For each line of the listing below that contains the string "subsubsection", copy the line.

= Beginning of Section =

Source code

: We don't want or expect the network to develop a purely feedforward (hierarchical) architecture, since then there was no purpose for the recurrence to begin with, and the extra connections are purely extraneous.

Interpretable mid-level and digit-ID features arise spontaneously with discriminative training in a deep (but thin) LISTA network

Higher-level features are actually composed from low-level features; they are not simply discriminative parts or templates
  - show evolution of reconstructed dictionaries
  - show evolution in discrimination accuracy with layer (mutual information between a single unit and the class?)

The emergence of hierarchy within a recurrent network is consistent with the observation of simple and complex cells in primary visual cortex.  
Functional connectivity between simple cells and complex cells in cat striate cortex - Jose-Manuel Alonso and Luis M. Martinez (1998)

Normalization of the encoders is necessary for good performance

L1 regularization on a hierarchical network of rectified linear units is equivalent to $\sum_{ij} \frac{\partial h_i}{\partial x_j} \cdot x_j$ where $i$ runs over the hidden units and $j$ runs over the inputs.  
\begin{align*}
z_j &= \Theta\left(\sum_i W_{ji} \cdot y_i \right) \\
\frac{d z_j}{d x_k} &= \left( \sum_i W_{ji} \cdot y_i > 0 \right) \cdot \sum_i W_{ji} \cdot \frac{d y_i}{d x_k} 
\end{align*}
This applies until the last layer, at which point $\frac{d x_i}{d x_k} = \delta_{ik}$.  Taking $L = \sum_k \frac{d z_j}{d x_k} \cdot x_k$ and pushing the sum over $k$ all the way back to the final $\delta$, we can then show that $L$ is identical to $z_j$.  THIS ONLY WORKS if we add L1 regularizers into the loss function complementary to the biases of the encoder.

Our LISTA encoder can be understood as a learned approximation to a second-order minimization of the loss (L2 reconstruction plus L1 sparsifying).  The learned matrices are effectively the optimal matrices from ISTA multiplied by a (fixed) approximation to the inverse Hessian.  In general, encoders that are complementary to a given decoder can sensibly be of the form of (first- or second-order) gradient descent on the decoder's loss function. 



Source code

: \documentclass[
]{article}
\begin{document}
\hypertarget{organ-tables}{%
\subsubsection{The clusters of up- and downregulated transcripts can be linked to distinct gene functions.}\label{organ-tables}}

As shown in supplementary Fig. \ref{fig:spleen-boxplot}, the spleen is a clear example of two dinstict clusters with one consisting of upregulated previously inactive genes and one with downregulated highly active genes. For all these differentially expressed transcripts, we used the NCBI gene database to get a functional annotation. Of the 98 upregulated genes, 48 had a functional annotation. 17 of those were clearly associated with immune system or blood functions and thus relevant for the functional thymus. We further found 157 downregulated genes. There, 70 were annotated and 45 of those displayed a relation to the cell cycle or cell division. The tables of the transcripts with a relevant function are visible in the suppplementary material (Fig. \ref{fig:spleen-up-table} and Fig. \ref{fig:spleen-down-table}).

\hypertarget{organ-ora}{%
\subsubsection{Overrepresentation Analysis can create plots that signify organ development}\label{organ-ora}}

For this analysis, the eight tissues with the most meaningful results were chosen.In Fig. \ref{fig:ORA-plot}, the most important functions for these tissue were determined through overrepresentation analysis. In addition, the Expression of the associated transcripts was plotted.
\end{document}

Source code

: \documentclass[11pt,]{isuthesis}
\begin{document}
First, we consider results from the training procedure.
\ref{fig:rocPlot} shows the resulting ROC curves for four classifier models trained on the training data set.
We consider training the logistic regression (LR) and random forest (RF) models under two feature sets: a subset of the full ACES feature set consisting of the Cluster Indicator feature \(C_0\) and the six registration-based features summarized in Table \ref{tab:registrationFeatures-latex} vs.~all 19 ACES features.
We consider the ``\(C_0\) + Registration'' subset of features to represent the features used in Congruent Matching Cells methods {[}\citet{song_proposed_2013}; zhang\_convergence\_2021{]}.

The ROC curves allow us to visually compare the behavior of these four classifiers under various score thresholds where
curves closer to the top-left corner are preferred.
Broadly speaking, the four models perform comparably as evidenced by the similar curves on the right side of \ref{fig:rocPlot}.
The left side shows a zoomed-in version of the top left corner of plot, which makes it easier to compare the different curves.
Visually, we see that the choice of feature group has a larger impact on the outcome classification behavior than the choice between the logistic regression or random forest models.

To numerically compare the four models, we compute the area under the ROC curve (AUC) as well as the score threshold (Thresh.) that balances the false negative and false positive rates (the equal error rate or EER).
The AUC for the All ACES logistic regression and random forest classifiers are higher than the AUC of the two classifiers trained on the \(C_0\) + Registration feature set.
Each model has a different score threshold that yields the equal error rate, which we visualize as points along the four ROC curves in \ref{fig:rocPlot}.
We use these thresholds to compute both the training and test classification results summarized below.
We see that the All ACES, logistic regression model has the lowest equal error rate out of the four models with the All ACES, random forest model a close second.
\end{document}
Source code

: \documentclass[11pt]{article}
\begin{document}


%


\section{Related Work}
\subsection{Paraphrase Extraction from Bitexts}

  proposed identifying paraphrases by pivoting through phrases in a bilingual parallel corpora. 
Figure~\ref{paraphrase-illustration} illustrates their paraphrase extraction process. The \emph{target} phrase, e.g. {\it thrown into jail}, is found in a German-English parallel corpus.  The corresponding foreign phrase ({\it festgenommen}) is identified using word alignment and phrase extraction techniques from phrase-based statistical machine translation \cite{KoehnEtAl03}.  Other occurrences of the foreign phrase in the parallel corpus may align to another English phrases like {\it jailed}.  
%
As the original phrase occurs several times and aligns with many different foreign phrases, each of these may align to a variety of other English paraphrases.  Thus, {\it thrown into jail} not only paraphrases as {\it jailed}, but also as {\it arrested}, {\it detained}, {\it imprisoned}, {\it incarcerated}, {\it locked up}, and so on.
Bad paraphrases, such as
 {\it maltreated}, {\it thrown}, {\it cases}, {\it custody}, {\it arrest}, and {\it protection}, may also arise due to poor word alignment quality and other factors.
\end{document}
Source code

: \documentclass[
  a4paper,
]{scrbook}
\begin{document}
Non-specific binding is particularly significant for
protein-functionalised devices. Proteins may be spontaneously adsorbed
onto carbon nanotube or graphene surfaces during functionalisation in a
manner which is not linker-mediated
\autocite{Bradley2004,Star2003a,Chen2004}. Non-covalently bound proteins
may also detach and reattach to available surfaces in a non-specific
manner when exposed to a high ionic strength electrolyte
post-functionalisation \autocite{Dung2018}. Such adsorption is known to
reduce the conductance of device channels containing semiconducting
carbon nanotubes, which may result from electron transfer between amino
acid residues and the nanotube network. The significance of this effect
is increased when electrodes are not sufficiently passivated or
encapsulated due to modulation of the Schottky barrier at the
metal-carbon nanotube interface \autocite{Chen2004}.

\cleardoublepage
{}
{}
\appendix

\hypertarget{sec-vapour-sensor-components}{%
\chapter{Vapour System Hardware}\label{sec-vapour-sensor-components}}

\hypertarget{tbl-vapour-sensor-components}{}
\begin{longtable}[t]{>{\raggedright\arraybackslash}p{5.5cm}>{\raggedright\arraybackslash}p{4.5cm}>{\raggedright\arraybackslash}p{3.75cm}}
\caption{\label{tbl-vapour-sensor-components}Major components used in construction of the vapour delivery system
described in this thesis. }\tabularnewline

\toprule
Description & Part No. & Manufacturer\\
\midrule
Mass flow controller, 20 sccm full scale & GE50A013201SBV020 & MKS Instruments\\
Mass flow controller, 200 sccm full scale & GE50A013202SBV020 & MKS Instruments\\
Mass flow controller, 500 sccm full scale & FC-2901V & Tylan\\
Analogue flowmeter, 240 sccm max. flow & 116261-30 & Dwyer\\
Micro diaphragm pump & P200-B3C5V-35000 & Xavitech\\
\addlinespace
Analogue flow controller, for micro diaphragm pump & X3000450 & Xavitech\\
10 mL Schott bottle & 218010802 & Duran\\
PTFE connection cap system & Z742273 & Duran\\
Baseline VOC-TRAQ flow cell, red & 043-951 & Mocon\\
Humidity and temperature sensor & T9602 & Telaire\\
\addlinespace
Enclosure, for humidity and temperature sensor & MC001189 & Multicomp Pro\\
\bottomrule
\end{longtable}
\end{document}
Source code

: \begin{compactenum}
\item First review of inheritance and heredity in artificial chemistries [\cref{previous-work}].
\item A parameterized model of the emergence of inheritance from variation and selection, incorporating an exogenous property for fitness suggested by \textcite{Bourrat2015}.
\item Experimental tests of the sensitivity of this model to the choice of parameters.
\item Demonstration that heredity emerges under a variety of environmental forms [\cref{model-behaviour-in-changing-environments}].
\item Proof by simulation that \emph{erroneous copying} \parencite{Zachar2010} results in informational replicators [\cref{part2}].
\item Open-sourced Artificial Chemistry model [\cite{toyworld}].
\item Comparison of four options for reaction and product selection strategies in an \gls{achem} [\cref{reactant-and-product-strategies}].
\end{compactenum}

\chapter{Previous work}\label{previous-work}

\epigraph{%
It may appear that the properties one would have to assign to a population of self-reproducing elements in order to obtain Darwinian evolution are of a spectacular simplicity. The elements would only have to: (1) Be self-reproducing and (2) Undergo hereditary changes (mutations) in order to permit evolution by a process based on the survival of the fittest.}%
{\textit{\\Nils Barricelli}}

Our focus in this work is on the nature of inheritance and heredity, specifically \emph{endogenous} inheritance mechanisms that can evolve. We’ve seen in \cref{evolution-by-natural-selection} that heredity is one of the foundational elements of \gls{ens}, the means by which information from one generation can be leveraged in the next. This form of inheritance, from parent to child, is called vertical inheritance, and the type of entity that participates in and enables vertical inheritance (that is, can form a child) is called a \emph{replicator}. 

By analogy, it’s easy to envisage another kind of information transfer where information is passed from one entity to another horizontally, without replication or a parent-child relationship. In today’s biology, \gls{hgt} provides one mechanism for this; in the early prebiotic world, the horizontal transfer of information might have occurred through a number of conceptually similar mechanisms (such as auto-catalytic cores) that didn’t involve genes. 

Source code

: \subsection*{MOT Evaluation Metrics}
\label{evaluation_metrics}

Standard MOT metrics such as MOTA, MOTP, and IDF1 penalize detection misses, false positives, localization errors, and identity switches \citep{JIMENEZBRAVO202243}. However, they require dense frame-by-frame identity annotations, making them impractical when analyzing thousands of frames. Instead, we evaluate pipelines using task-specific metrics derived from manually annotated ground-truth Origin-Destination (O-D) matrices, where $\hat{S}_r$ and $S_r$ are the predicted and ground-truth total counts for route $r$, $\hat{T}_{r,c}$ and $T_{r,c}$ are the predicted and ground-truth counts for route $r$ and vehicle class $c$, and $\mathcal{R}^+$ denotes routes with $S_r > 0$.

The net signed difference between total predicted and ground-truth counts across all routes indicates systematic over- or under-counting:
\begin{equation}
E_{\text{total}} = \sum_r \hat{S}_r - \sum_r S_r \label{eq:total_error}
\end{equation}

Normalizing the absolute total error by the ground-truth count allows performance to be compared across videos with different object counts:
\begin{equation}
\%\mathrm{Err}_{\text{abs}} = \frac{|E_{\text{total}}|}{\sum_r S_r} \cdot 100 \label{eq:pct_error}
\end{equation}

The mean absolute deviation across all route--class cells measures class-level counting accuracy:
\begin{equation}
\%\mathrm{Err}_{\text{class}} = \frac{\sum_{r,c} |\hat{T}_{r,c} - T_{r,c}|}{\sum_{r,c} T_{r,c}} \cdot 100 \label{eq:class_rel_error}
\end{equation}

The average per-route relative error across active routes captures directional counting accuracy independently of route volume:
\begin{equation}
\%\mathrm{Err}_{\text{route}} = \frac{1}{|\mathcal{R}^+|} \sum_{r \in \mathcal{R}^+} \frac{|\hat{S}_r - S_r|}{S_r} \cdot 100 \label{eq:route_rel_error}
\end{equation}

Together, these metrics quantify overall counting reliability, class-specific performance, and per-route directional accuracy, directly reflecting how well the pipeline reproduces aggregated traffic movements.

= End of Section =

_Output for this task_
\subsubsection{The clusters of up- and downregulated transcripts can be linked to distinct gene functions.}\label{organ-tables}}
\subsubsection{Overrepresentation Analysis can create plots that signify organ development}\label{organ-ora}}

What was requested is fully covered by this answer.